UO will revoke license if allegations are true, official says

The Univesity of Oregon’s football team has had a pretty good season with its new head coach Mario Cristobal. Ducks won their first bowl game in three years, the team recruited its best-ever 2019 freshman class and wide receiver Dillon Mitchell just announced his NFL draft ambitions.

If you want to celebrate the season with Ducks gear, you’d better check to see where it came from. There’s a chance it could be made by Chinese-forced labor.

UO Matters, a website operated by UO economics professor Bill Harbaugh, published a post linking to an AP story that reported a network of camps operated by the Chinese government enslaves more than 1 million Muslims. One of the products that the camps make is merchandise for Badger Sportswear, which has a licensing agreement with the UO to produce Ducks clothing.

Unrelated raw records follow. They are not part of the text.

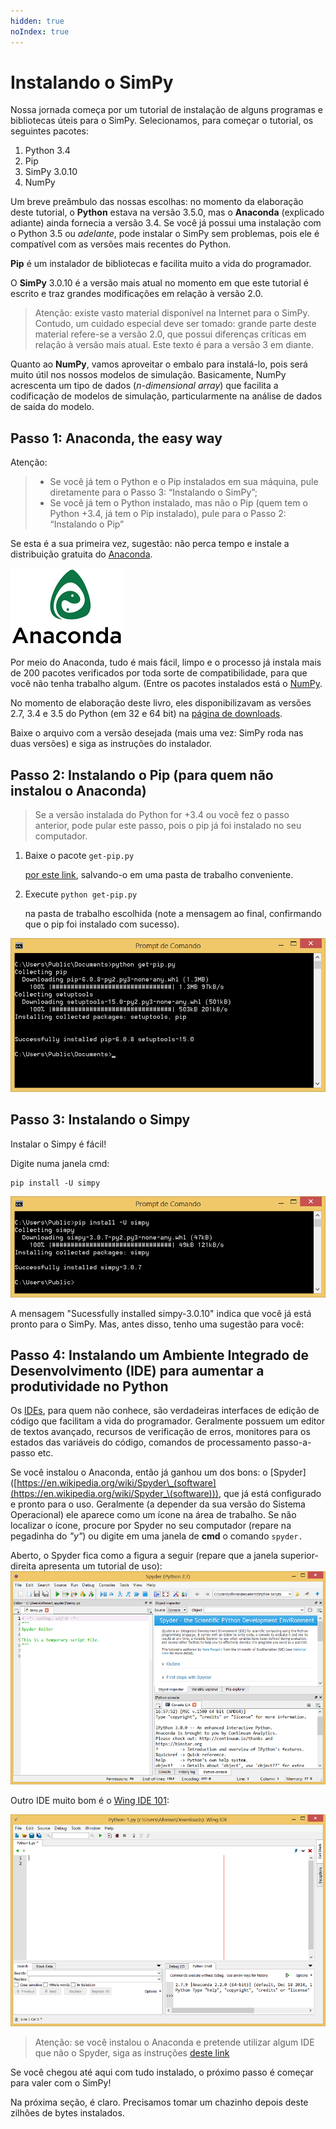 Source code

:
 ```yaml
---
hidden: true
noIndex: true
---
```


# Instalando o SimPy

Nossa jornada começa por um tutorial de instalação de alguns programas e bibliotecas úteis para o SimPy. Selecionamos, para começar o tutorial, os seguintes pacotes:

1. Python 3.4
2. Pip
3. SimPy 3.0.10
4. NumPy

Um breve preâmbulo das nossas escolhas: no momento da elaboração deste tutorial, o **Python** estava na versão 3.5.0, mas o **Anaconda** (explicado adiante) ainda fornecia a versão 3.4. Se você já possui uma instalação com o Python 3.5 ou _adelante_, pode instalar o SimPy sem problemas, pois ele é compatível com as versões mais recentes do Python.

**Pip** é um instalador de bibliotecas e facilita muito a vida do programador.

O **SimPy** 3.0.10 é a versão mais atual no momento em que este tutorial é escrito e traz grandes modificações em relação à versão 2.0.

> Atenção: existe vasto material disponível na Internet para o SimPy. Contudo, um cuidado especial deve ser tomado: grande parte deste material refere-se a versão 2.0, que possui diferenças críticas em relação à versão mais atual. Este texto é para a versão 3 em diante.

Quanto ao **NumPy**, vamos aproveitar o embalo para instalá-lo, pois será muito útil nos nossos modelos de simulação. Basicamente, NumPy acrescenta um tipo de dados (_n-dimensional array_) que facilita a codificação de modelos de simulação, particularmente na análise de dados de saída do modelo.

## Passo 1: Anaconda, the easy way

Atenção:

> * Se você já tem o Python e o Pip instalados em sua máquina, pule diretamente para o Passo 3: “Instalando o SimPy”;&#x20;
> * Se você já tem o Python instalado, mas não o Pip (quem tem o Python +3.4, já tem o Pip instalado), pule para o Passo 2: “Instalando o Pip”

Se esta é a sua primeira vez, sugestão: não perca tempo e instale a distribuição gratuita do [Anaconda](http://continuum.io/downloads).

![Anaconda logo](../Anaconda_Logo180.png)

Por meio do Anaconda, tudo é mais fácil, limpo e o processo já instala mais de 200 pacotes verificados por toda sorte de compatibilidade, para que você não tenha trabalho algum. (Entre os pacotes instalados está o [NumPy](http://www.numpy.org/\)%20que,%20como%20explicado,%20ser%C3%A1%20muito%20%C3%BAtil%20no%20desenvolvimento%20dos%20seus%20modelos).

No momento de elaboração deste livro, eles disponibilizavam as versões 2.7, 3.4 e 3.5 do Python (em 32 e 64 bit) na [página de downloads](http://continuum.io/downloads).

Baixe o arquivo com a versão desejada (mais uma vez: SimPy roda nas duas versões) e siga as instruções do instalador.

## Passo 2: Instalando o Pip (para quem não instalou o Anaconda)

> Se a versão instalada do Python for +3.4 ou você fez o passo anterior, pode pular este passo, pois o pip já foi instalado no seu computador.

1.  Baixe o pacote `get-pip.py`

    [por este link](https://bootstrap.pypa.io/get-pip.py), salvando-o em uma pasta de trabalho conveniente.&#x20;
2.  Execute `python get-pip.py`

    na pasta de trabalho escolhida (note a mensagem ao final, confirmando que o pip foi instalado com sucesso).

![cmd get-pip.py](../instalacao%20cmd%20get-pip.png)

## Passo 3: Instalando o Simpy

Instalar o Simpy é fácil!

Digite numa janela cmd:

```
pip install -U simpy
```

![cmd simpy](../instalacao%20cmd%20simpy.png)

A mensagem "Sucessfully installed simpy-3.0.10" indica que você já está pronto para o SimPy. Mas, antes disso, tenho uma sugestão para você:

## Passo 4: Instalando um Ambiente Integrado de Desenvolvimento (IDE) para aumentar a produtividade no Python

Os [IDEs](https://pt.wikipedia.org/wiki/Ambiente_de_desenvolvimento_integrado), para quem não conhece, são verdadeiras interfaces de edição de código que facilitam a vida do programador. Geralmente possuem um editor de textos avançado, recursos de verificação de erros, monitores para os estados das variáveis do código, comandos de processamento passo-a-passo etc.

Se você instalou o Anaconda, então já ganhou um dos bons: o \[Spyder]\([https://en.wikipedia.org/wiki/Spyder\_(software](https://en.wikipedia.org/wiki/Spyder_\(software))), que já está configurado e pronto para o uso. Geralmente (a depender da sua versão do Sistema Operacional) ele aparece como um ícone na área de trabalho. Se não localizar o ícone, procure por Spyder no seu computador (repare na pegadinha do _"y"_) ou digite em uma janela de **cmd** o comando `spyder.`

Aberto, o Spyder fica como a figura a seguir (repare que a janela superior-direita apresenta um tutorial de uso):\
![IDE Spider](../instalacao%20spyder800.png)

Outro IDE muito bom é o [Wing IDE 101](http://wingware.com/downloads/wingide-101\)%20que%20%C3%A9%20gratuito%20\(e%20tamb%C3%A9m%20possui%20uma%20vers%C3%A3o%20profissional%20paga):

![IDE Wing 101](../instalacao%20wing%20101%20800.png)

> Atenção: se você instalou o Anaconda e pretende utilizar algum IDE que não o Spyder, siga as instruções [deste link](http://docs.continuum.io/anaconda/ide_integration\),%20para%20configurar%20corretamenta%20seu%20IDE.%20\(%C3%89%20f%C3%A1cil,%20n%C3%A3o%20se%20avexe%20n%C3%A3o!)

Se você chegou até aqui com tudo instalado, o próximo passo é começar para valer com o SimPy!

Na próxima seção, é claro. Precisamos tomar um chazinho depois deste zilhões de bytes instalados.
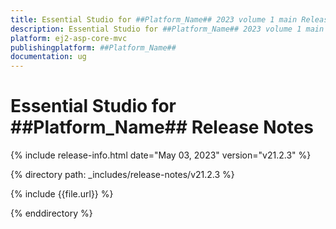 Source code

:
 ```yaml
---
title: Essential Studio for ##Platform_Name## 2023 volume 1 main Release Release Notes  
description: Essential Studio for ##Platform_Name## 2023 volume 1 main Release Release Notes  
platform: ej2-asp-core-mvc
publishingplatform: ##Platform_Name##
documentation: ug
---
```


# Essential Studio for ##Platform_Name##  Release Notes  

{% include release-info.html date="May 03, 2023"  version="v21.2.3" %} 

{% directory path: _includes/release-notes/v21.2.3 %}

{% include {{file.url}} %}

{% enddirectory %}


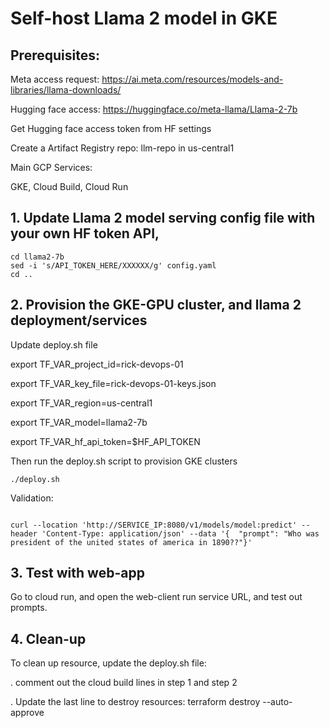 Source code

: # Self-host Llama 2 model in GKE
## Prerequisites:
Meta access request: https://ai.meta.com/resources/models-and-libraries/llama-downloads/

Hugging face access: https://huggingface.co/meta-llama/Llama-2-7b

Get Hugging face access token from HF settings

Create a Artifact Registry repo: llm-repo in us-central1

Main GCP Services:

GKE, Cloud Build, Cloud Run
## 1. Update Llama 2 model serving config file with your own HF token API,

```
cd llama2-7b
sed -i 's/API_TOKEN_HERE/XXXXXX/g' config.yaml
cd ..
```

## 2. Provision the GKE-GPU cluster, and llama 2 deployment/services
Update deploy.sh file

export TF_VAR_project_id=rick-devops-01

export TF_VAR_key_file=rick-devops-01-keys.json

export TF_VAR_region=us-central1

export TF_VAR_model=llama2-7b

export TF_VAR_hf_api_token=$HF_API_TOKEN

Then run the deploy.sh script to provision GKE clusters 

```
./deploy.sh

```

Validation:
```

curl --location 'http://SERVICE_IP:8080/v1/models/model:predict' --header 'Content-Type: application/json' --data '{  "prompt": "Who was president of the united states of america in 1890??"}'
```
## 3. Test with web-app
Go to cloud run, and open the web-client run service URL, and test out prompts.

## 4. Clean-up 

To clean up resource, update the deploy.sh file:

. comment out the cloud build lines in step 1 and step 2

. Update the last line to destroy resources:  terraform destroy --auto-approve
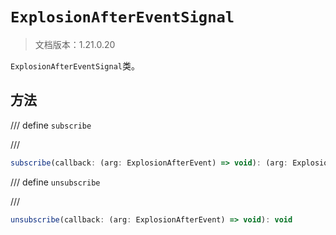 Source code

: # `ExplosionAfterEventSignal`

> 文档版本：1.21.0.20

`ExplosionAfterEventSignal`类。

## 方法

/// define
`subscribe`


///

```js
subscribe(callback: (arg: ExplosionAfterEvent) => void): (arg: ExplosionAfterEvent) => void
```


/// define
`unsubscribe`


///

```js
unsubscribe(callback: (arg: ExplosionAfterEvent) => void): void
```

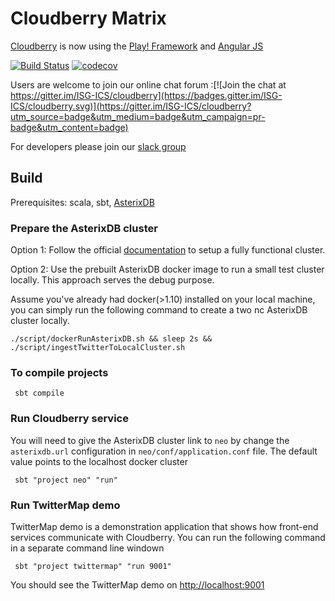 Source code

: # Cloudberry Matrix 


[Cloudberry](http://cloudberry.ics.uci.edu) is now using the [Play! Framework](https://www.playframework.com/) and [Angular JS](https://angular.io/)

[![Build Status](https://travis-ci.org/ISG-ICS/cloudberry.svg?branch=master)](https://travis-ci.org/ISG-ICS/cloudberry)
[![codecov](https://codecov.io/gh/ISG-ICS/cloudberry/branch/master/graph/badge.svg)](https://codecov.io/gh/ISG-ICS/cloudberry)

Users are welcome to join our online chat forum :[![Join the chat at https://gitter.im/ISG-ICS/cloudberry](https://badges.gitter.im/ISG-ICS/cloudberry.svg)](https://gitter.im/ISG-ICS/cloudberry?utm_source=badge&utm_medium=badge&utm_campaign=pr-badge&utm_content=badge)

For developers please join our [slack group](https://cloudberry-uci.slack.com/)

## Build

Prerequisites: scala, sbt, [AsterixDB](http://asterixdb.apache.org)

### Prepare the AsterixDB cluster
Option 1: Follow the official [documentation](https://ci.apache.org/projects/asterixdb/install.html) to setup a fully functional cluster.

Option 2: Use the prebuilt AsterixDB docker image to run a small test cluster locally. 
This approach serves the debug purpose. 

Assume you've already had docker(>1.10) installed on your local machine, 
you can simply run the following command to create a two nc AsterixDB cluster locally. 

```
./script/dockerRunAsterixDB.sh && sleep 2s && ./script/ingestTwitterToLocalCluster.sh
```

### To compile projects
```
 sbt compile
```

### Run Cloudberry service 
You will need to give the AsterixDB cluster link to `neo` by change the `asterixdb.url` configuration in `neo/conf/application.conf` file.
The default value points to the localhost docker cluster
```
 sbt "project neo" "run"
```

### Run TwitterMap demo
TwitterMap demo is a demonstration application that shows how front-end services communicate with Cloudberry.
You can run the following command in a separate command line windown
```
 sbt "project twittermap" "run 9001"
```
You should see the TwitterMap demo on [http://localhost:9001](http://localhost:9001)

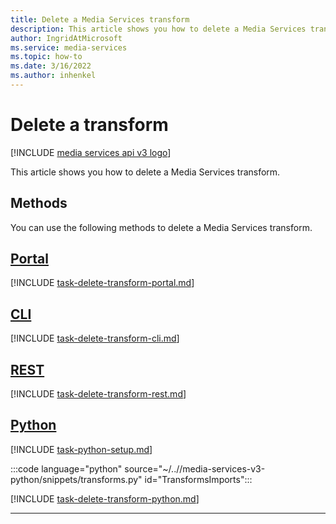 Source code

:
 ```yaml
---
title: Delete a Media Services transform
description: This article shows you how to delete a Media Services transform.
author: IngridAtMicrosoft
ms.service: media-services
ms.topic: how-to
ms.date: 3/16/2022
ms.author: inhenkel
---
```


# Delete a transform

[!INCLUDE [media services api v3 logo](./includes/v3-hr.md)]

This article shows you how to delete a Media Services transform.

## Methods

You can use the following methods to delete a Media Services transform.

## [Portal](#tab/portal/)

[!INCLUDE [task-delete-transform-portal.md](./includes/task-delete-transform-portal.md)]

## [CLI](#tab/cli/)

[!INCLUDE [task-delete-transform-cli.md](./includes/task-delete-transform-cli.md)]

## [REST](#tab/rest/)

[!INCLUDE [task-delete-transform-rest.md](./includes/task-delete-transform-rest.md)]

## [Python](#tab/python/)

[!INCLUDE [task-python-setup.md](./includes/task-python-setup.md)]

:::code language="python" source="~/..//media-services-v3-python/snippets/transforms.py" id="TransformsImports":::

[!INCLUDE [task-delete-transform-python.md](./includes/task-delete-transform-python.md)]

---

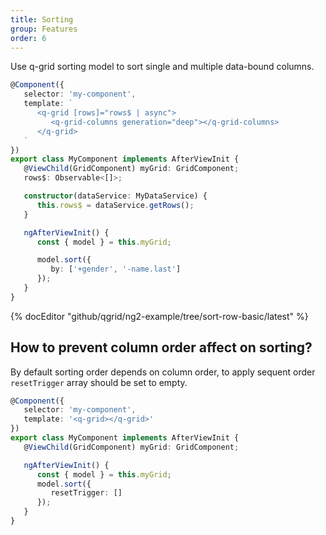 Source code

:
 ```yaml
---
title: Sorting
group: Features
order: 6
---
```


Use q-grid sorting model to sort single and multiple data-bound columns.

```typescript
@Component({
   selector: 'my-component',
   template: `
      <q-grid [rows]="rows$ | async">
         <q-grid-columns generation="deep"></q-grid-columns>
      </q-grid>
   `
})
export class MyComponent implements AfterViewInit {
   @ViewChild(GridComponent) myGrid: GridComponent;   
   rows$: Observable<[]>;

   constructor(dataService: MyDataService) {
      this.rows$ = dataService.getRows();
   }

   ngAfterViewInit() {
      const { model } = this.myGrid;

      model.sort({ 
         by: ['+gender', '-name.last']
      });
   }
}
```

{% docEditor "github/qgrid/ng2-example/tree/sort-row-basic/latest" %}

## How to prevent column order affect on sorting?

By default sorting order depends on column order, to apply sequent order `resetTrigger` array should be set to empty.

```typescript
@Component({
   selector: 'my-component',
   template: '<q-grid></q-grid>'
})
export class MyComponent implements AfterViewInit {
   @ViewChild(GridComponent) myGrid: GridComponent;   

   ngAfterViewInit() {
      const { model } = this.myGrid;
      model.sort({ 
         resetTrigger: [] 
      });
   }
}
```
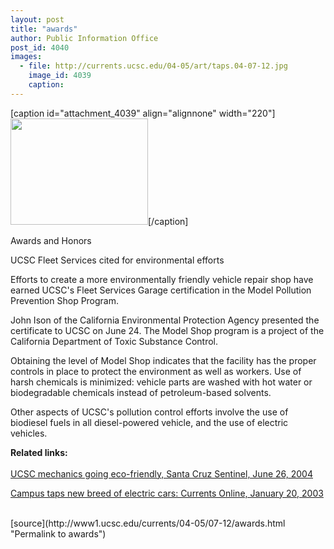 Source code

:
 ```yaml
---
layout: post
title: "awards"
author: Public Information Office
post_id: 4040
images:
  - file: http://currents.ucsc.edu/04-05/art/taps.04-07-12.jpg
    image_id: 4039
    caption: 
---
```


[caption id="attachment_4039" align="alignnone" width="220"]<a href="http://localhost/mysite/wp-content/uploads/2004/07/taps.04-07-12.jpg"><img class="size-full wp-image-4039" src="http://localhost/mysite/wp-content/uploads/2004/07/taps.04-07-12.jpg" alt="" width="220" height="170" /></a>[/caption]
<p class="pagehead">
  Awards and Honors
</p>
<p>
  <span class="sectionhead"><a name="diversity" id="diversity"></a>UCSC Fleet Services cited for environmental efforts</span><br>
</p>
<p>
  Efforts to create a more environmentally friendly vehicle repair shop have earned UCSC's Fleet Services Garage certification in the Model Pollution Prevention Shop Program.<br>
</p>
<p>
  John Ison of the California Environmental Protection Agency presented the certificate to UCSC on June 24. The Model Shop program is a project of the California Department of Toxic Substance Control.<br>
</p>
<p>
  Obtaining the level of Model Shop indicates that the facility has the proper controls in place to protect the environment as well as workers. Use of harsh chemicals is minimized: vehicle parts are washed with hot water or biodegradable chemicals instead of petroleum-based solvents.<br>
</p>
<p>
  Other aspects of UCSC's pollution control efforts involve the use of biodiesel fuels in all diesel-powered vehicle, and the use of electric vehicles.
</p>
<p>
  <b>Related links:</b><br>
  <br>
  <a href="http://www.santacruzsentinel.com/archive/2004/June/26/local/stories/09local.htm">UCSC mechanics going eco-friendly, Santa Cruz Sentinel, June 26, 2004</a><br>
</p>
<p>
  <a href="http://www.ucsc.edu/currents/02-03/01-20/electric_cars.html">Campus taps new breed of electric cars: Currents Online, January 20, 2003</a><br>
  <br>
</p>
<p>

</p>
[source](http://www1.ucsc.edu/currents/04-05/07-12/awards.html "Permalink to awards")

Molly Blancett, UO’s interim spokesperson, says Badger Sportswear accounts for less than 1 percent of the UO’s licensed merchandising.

Badger Sportswear has responded to the allegation through a press statement on the company website. The statement said Badger was misled by the Chinese facility when officials toured it, and have ceased production from the facility. Badger Sportswear has gone on to hire a third party company to investigate the facility.

The AP story says the Chinese production facilities are surrounded by barbed wire and guarded by armed officers and dogs.

Regardless, Blancett added, the UO is investigating the company. If the allegations are true, the UO will sever ties with Badger Sportswear because the UO values “worker’s rights and are committed to working with licensee who share that commitment.”

If UO ends up revoking its licensing agreement with Badger Sportswear, it would follow other universities, according to CBS News, such as Texas A&M, Bowdoin College in Brunswick, Maine, and the University of Maine in Orono.